Tens of thousands of Britons have registered for a government scheme to house Ukrainian refugees in their homes. Although only launched by Michael Gove on Monday, the nation has promptly proved itself an antidote to Home Office bungling over a humanitarian crisis which had shown the UK in a very poor light compared to other European countries, such as Poland and Romania.
Families across the land have offered whatever they can to accommodate fleeing survivors — mostly women and children — of Putin’s madness.
The vast majority of these kind hearts will remain anonymous, except perhaps to their nearest neighbours, as is usually the way with the genuinely altruistic.
Alongside such modest selflessness, we have the more public point-scoring of a growing list of politicians who have pledged to open their doors to Ukrainians.
Transport Secretary Grant Shapps, former Health Secretary Matt Hancock, Scottish First Minister Nicola Sturgeon (who also promised to put up Syrians a few years ago), and Labour leader Keir Starmer have come forward so far.

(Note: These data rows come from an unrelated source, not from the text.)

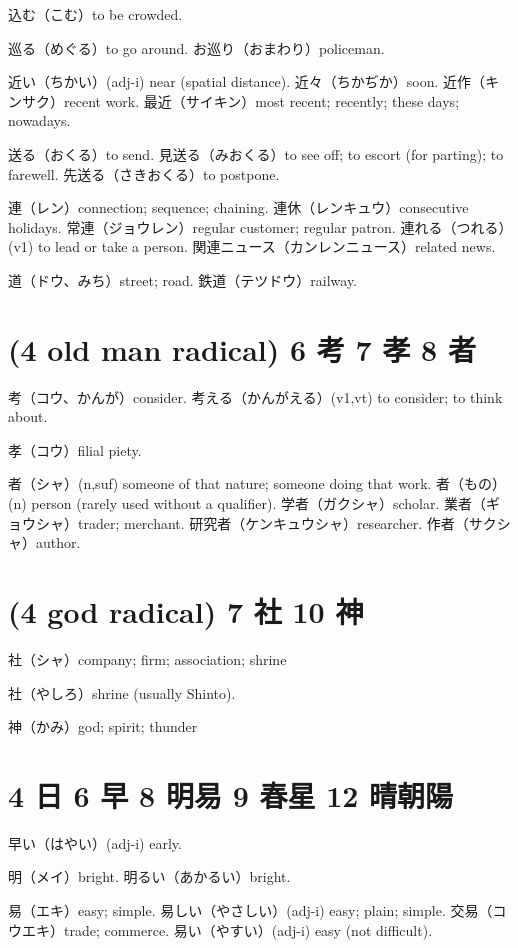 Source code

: 込む（こむ）to be crowded.

巡る（めぐる）to go around.
お巡り（おまわり）policeman.

近い（ちかい）(adj-i) near (spatial distance).
近々（ちかぢか）soon.
近作（キンサク）recent work.
最近（サイキン）most recent; recently; these days; nowadays.

送る（おくる）to send.
見送る（みおくる）to see off; to escort (for parting); to farewell.
先送る（さきおくる）to postpone.

連（レン）connection; sequence; chaining.
連休（レンキュウ）consecutive holidays.
常連（ジョウレン）regular customer; regular patron.
連れる（つれる）(v1) to lead or take a person.
関連ニュース（カンレンニュース）related news.

道（ドウ、みち）street; road.
鉄道（テツドウ）railway.

\section{(4 old man radical) 6 考 7 孝 8 者}

考（コウ、かんが）consider.
考える（かんがえる）(v1,vt) to consider; to think about.

孝（コウ）filial piety.

者（シャ）(n,suf) someone of that nature; someone doing that work.
者（もの）(n) person (rarely used without a qualifier).
学者（ガクシャ）scholar.
業者（ギョウシャ）trader; merchant.
研究者（ケンキュウシャ）researcher.
作者（サクシャ）author.

\section{(4 god radical) 7 社 10 神}

社（シャ）company; firm; association; shrine

社（やしろ）shrine (usually Shinto).

神（かみ）god; spirit; thunder

\section{4 日 6 早 8 明易 9 春星 12 晴朝陽}

早い（はやい）(adj-i) early.

明（メイ）bright.
明るい（あかるい）bright.

易（エキ）easy; simple.
易しい（やさしい）(adj-i) easy; plain; simple.
交易（コウエキ）trade; commerce.
易い（やすい）(adj-i) easy (not difficult).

Gove himself sounded willing but as his ex-wife, the journalist Sarah Vine, explained, he no longer lives in the family home so is not really in a position to help.
Boris Johnson said his security arrangements precluded him from getting involved, which is fair enough. Imagine escaping the shelling in Mariupol in search of sanctuary and ending up in Number 10.
Others in the public eye, for instance, actor Benedict Cumberbatch, Match of the Day host Gary Lineker, and former Women’s Hour presenter Jenni Murray, have used high-profile platforms (including the BAFTA Awards and a newspaper column) to advertise their spare rooms.
To all the above, whether trying to set an example, jumping on the benevolence bandwagon, or truly overflowing with human kindness, I would say bravo. Sharing your living space with strangers, as those of us who have had experience in this field well know, can be fraught.
About ten years ago, when our youngest daughter won a place at a specialist school, we had to raise funds fast. My neighbour suggested letting a room to a foreign language student and as she herself seemed to be doing okay out of this system, we decided to give it a go.
Overnight the playroom became the (paying) guest room, and the downstairs bathroom their “en-suite”.
In compliance with the protocol, you take whoever you’re sent so when our first lodger turned out to be a 50-year-old Frenchman called Thierry, we did not protest. He seemed charming, he asked to borrow my hairdryer and we told him our home was his home, not meaning it literally, of course.
It was the summer of 2012 and the London Olympics were on the TV all day. Thierry, who had a television in his room, soon settled down on our sofa, where he sprawled for the next three weeks.
At dinner, every night, he held court. I had worried before embarking on the room-letting that my husband’s inner Basil Fawlty would soon scupper the arrangement. But the problem with Thierry was mostly mine.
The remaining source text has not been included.